What the letter says
The letter did not mince words about the potential consequences. "The result will not be theoretical — it will be immediate and concrete," it states. "This impact will be felt across the entire production ecosystem," adding that the measure poses "a direct and immediate threat to tens of thousands of middle-class jobs."
The coalition — which includes the Motion Picture Association and Hollywood's major unions — is calling on the governor to exempt film credits entirely from the proposed new limitation on corporate tax credit usage.
What Newsom proposed and why
Newsom moved to stabilise the state's finances in May, announcing plans to permanently cap the amount of tax credits companies can claim to either 50% of their tax liability or $5 million, whichever is greater. The measure was framed as a way to make corporations "pay their fair share" and was designed to eliminate a structural budget deficit through July 2028, while shielding smaller businesses with lower tax liabilities.
The film credit is one of several affected state incentives. The research and development credit costs California roughly $1.5 billion to $2 billion annually, while the low-income housing credit costs approximately $388 million per year.
A reversal of momentum
The timing is particularly jarring for the entertainment industry. Responding to a sharp downturn in film and television production, Newsom had more than doubled the state's film incentive to $750 million just last year. Industry groups now argue that capping how much of that credit companies can actually use defeats the purpose of the expansion entirely.
"Producers make location decisions based on whether and when they can reliably realize the full value of available incentives," the coalition letter advises.
Where the budget proposal stands
The latest version of the budget, currently moving through the state Legislature, would impose a flat $5 million limit on credit utilisation for three years. From 2030 onwards, a permanent cap would be set at no more than 70% of a company's tax liability.
California's Department of Finance defended the proposal in a statement, describing the 70% threshold as "an appropriate middle ground that preserves the incentive effect of the state's business tax credits while ensuring a reasonable minimum tax is paid." The department also argued the plan would have "a limited impact on the film tax credit programme," noting that companies can still use credits to offset sales tax and can redeem refundable credits over five years at a 10% discount.
Indie producers caught in the middle
The Independent Film and Television Alliance, which co-signed the 8 June letter, warned that smaller productions would be just as exposed as major studios. Jackie Brenneman, President and CEO of the alliance, argued that the cap would directly damage the financing structures that independent productions depend on.

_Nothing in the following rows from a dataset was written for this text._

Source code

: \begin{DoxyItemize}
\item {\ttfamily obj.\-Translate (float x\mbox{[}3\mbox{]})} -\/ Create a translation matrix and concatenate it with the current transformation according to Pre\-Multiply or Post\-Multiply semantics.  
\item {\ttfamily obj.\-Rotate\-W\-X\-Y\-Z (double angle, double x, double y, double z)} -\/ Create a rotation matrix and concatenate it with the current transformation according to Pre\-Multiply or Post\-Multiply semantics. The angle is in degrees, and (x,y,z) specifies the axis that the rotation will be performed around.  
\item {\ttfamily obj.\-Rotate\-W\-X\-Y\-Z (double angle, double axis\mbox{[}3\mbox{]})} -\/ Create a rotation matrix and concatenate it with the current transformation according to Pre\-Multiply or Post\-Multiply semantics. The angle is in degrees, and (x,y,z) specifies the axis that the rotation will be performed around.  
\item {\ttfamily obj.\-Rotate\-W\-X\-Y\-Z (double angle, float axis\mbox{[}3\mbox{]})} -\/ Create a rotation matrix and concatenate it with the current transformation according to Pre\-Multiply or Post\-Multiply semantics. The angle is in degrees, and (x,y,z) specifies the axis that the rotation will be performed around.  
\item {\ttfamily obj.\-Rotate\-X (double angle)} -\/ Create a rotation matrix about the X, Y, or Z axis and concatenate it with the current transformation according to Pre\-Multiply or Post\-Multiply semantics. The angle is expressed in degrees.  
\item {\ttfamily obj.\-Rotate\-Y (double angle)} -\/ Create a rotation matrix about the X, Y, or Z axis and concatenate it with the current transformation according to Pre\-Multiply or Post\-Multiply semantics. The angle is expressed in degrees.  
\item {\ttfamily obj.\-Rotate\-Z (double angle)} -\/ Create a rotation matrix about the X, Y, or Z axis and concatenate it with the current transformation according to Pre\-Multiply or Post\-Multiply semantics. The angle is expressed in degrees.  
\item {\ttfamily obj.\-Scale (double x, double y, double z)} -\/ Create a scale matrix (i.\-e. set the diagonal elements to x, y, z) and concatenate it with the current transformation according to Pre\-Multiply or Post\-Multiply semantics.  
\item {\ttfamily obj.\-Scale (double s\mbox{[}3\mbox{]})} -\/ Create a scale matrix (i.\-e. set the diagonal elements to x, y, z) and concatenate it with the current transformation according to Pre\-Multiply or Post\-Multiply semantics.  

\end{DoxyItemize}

"Independent productions rely on the ability to monetize transferable tax credits as a critical component of their financing," Brenneman said. "By limiting how much of a credit any single buyer can apply in a year, the cap shrinks the pool of buyers able to absorb a full certificate and drives down what they will pay for it."
Older credits risk expiring
Newsom and the Legislature made the film credit refundable in 2025. However, some companies still hold non-refundable film credits issued before that change — credits that could not previously be claimed against tax liability due to earlier state limits. The coalition's letter warns those credits now face expiry under the new proposal and argues they should be made either refundable or transferable before that happens.